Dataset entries
##########
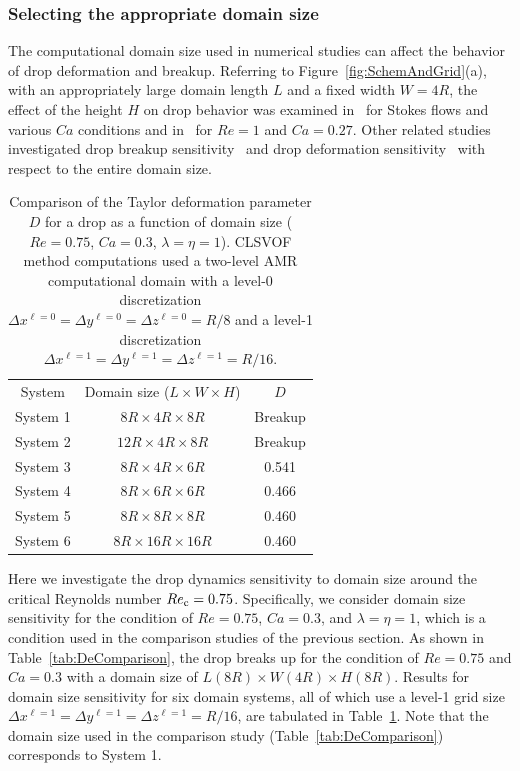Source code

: \documentclass[%
 reprint,
 showkeys,
 amsmath,amssymb,
 aps,
 prfluids,
 onecolumn
]{revtex4-2}
\newcommand{\LWH}{L\times W \times H}
\newcommand{\lwh}[3]{L(#1R)\times W(#2R) \times H(#3R)}
\begin{document}
\subsubsection{Selecting the appropriate domain size}

The computational domain size used in numerical studies can affect the behavior
of drop deformation and breakup.  Referring to
Figure~\ref{fig:SchemAndGrid}(a), with an appropriately large domain length $L$
and a fixed width $W=4R$, the effect of the height $H$ on drop behavior was
examined in~\cite{LiRenRen00} for Stokes flows and various $Ca$ conditions and
in~\cite{KomShaEskDer14} for $Re=1$ and $Ca=0.27$.  Other related studies
investigated drop breakup sensitivity~\cite{RenCri01-1} and drop deformation
sensitivity~\cite{RenCriLi02} with respect to the entire domain size.
%
\begin{table}[tbh]
\caption{Comparison of the Taylor deformation parameter {\color{red} $D$} for a drop as a function of
         domain size ($Re=0.75$, $Ca=0.3$, $\lambda = \eta = 1$).
         CLSVOF method computations used a two-level AMR computational domain 
         with a level-0 discretization $\Delta x^{\ell=0} = \Delta y^{\ell=0} 
         = \Delta z^{\ell=0} = R/8$ and a level-1 discretization
         $\Delta x^{\ell=1} = \Delta y^{\ell=1} = \Delta z^{\ell=1} = R/16$.}
\label{tab:DomComparison}
\center
\begin{tabular}{ c  c  c}
\hline
\hline
System      & Domain size ($\LWH$)         & {\color{red} $D$}    \\
System 1    & $8R  \times 4R  \times 8R$   & Breakup \\
System 2    & $12R \times 4R  \times 8R$   & Breakup \\
System 3    & $8R  \times 4R  \times 6R$   & 0.541   \\
System 4    & $8R  \times 6R  \times 6R$   & 0.466   \\
System 5    & $8R  \times 8R  \times 8R$   & 0.460   \\
System 6    & $8R  \times 16R \times 16R$  & 0.460   \\
\hline
\hline
\end{tabular}
\end{table}
%

Here we investigate the drop dynamics sensitivity to domain size around the
critical Reynolds number $Re_{\rm c}=0.75$.  Specifically, we consider domain size
sensitivity for the condition of $Re=0.75$, $Ca=0.3$, and $\lambda = \eta = 1$,
which is a condition used in the comparison studies of the previous section.
As shown in Table~\ref{tab:DeComparison}, the drop breaks up for the condition
of $Re=0.75$ and $Ca=0.3$ with a domain size of $\lwh{8}{4}{8}$.  Results for
domain size sensitivity for six domain systems, all of which use a level-1 grid
size $\Delta x^{\ell=1} = \Delta y^{\ell=1}= \Delta z^{\ell=1} = R/16$, are
tabulated in Table~\ref{tab:DomComparison}. Note that the domain size used in
the comparison study (Table~\ref{tab:DeComparison}) corresponds to System 1.
\end{document}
##########
* Activity: Without the images, print all of the lines above exactly.

* Result for this exercise:
Source code

: \documentclass[%
 reprint,
 showkeys,
 amsmath,amssymb,
 aps,
 prfluids,
 onecolumn
]{revtex4-2}
\newcommand{\LWH}{L\times W \times H}
\newcommand{\lwh}[3]{L(#1R)\times W(#2R) \times H(#3R)}
\begin{document}
\subsubsection{Selecting the appropriate domain size}

The computational domain size used in numerical studies can affect the behavior
of drop deformation and breakup.  Referring to
Figure~\ref{fig:SchemAndGrid}(a), with an appropriately large domain length $L$
and a fixed width $W=4R$, the effect of the height $H$ on drop behavior was
examined in~\cite{LiRenRen00} for Stokes flows and various $Ca$ conditions and
in~\cite{KomShaEskDer14} for $Re=1$ and $Ca=0.27$.  Other related studies
investigated drop breakup sensitivity~\cite{RenCri01-1} and drop deformation
sensitivity~\cite{RenCriLi02} with respect to the entire domain size.
%
\begin{table}[tbh]
\caption{Comparison of the Taylor deformation parameter {\color{red} $D$} for a drop as a function of
         domain size ($Re=0.75$, $Ca=0.3$, $\lambda = \eta = 1$).
         CLSVOF method computations used a two-level AMR computational domain 
         with a level-0 discretization $\Delta x^{\ell=0} = \Delta y^{\ell=0} 
         = \Delta z^{\ell=0} = R/8$ and a level-1 discretization
         $\Delta x^{\ell=1} = \Delta y^{\ell=1} = \Delta z^{\ell=1} = R/16$.}
\label{tab:DomComparison}
\center
\begin{tabular}{ c  c  c}
\hline
\hline
System      & Domain size ($\LWH$)         & {\color{red} $D$}    \\
System 1    & $8R  \times 4R  \times 8R$   & Breakup \\
System 2    & $12R \times 4R  \times 8R$   & Breakup \\
System 3    & $8R  \times 4R  \times 6R$   & 0.541   \\
System 4    & $8R  \times 6R  \times 6R$   & 0.466   \\
System 5    & $8R  \times 8R  \times 8R$   & 0.460   \\
System 6    & $8R  \times 16R \times 16R$  & 0.460   \\
\hline
\hline
\end{tabular}
\end{table}
%

Here we investigate the drop dynamics sensitivity to domain size around the
critical Reynolds number $Re_{\rm c}=0.75$.  Specifically, we consider domain size
sensitivity for the condition of $Re=0.75$, $Ca=0.3$, and $\lambda = \eta = 1$,
which is a condition used in the comparison studies of the previous section.
As shown in Table~\ref{tab:DeComparison}, the drop breaks up for the condition
of $Re=0.75$ and $Ca=0.3$ with a domain size of $\lwh{8}{4}{8}$.  Results for
domain size sensitivity for six domain systems, all of which use a level-1 grid
size $\Delta x^{\ell=1} = \Delta y^{\ell=1}= \Delta z^{\ell=1} = R/16$, are
tabulated in Table~\ref{tab:DomComparison}. Note that the domain size used in
the comparison study (Table~\ref{tab:DeComparison}) corresponds to System 1.
\end{document}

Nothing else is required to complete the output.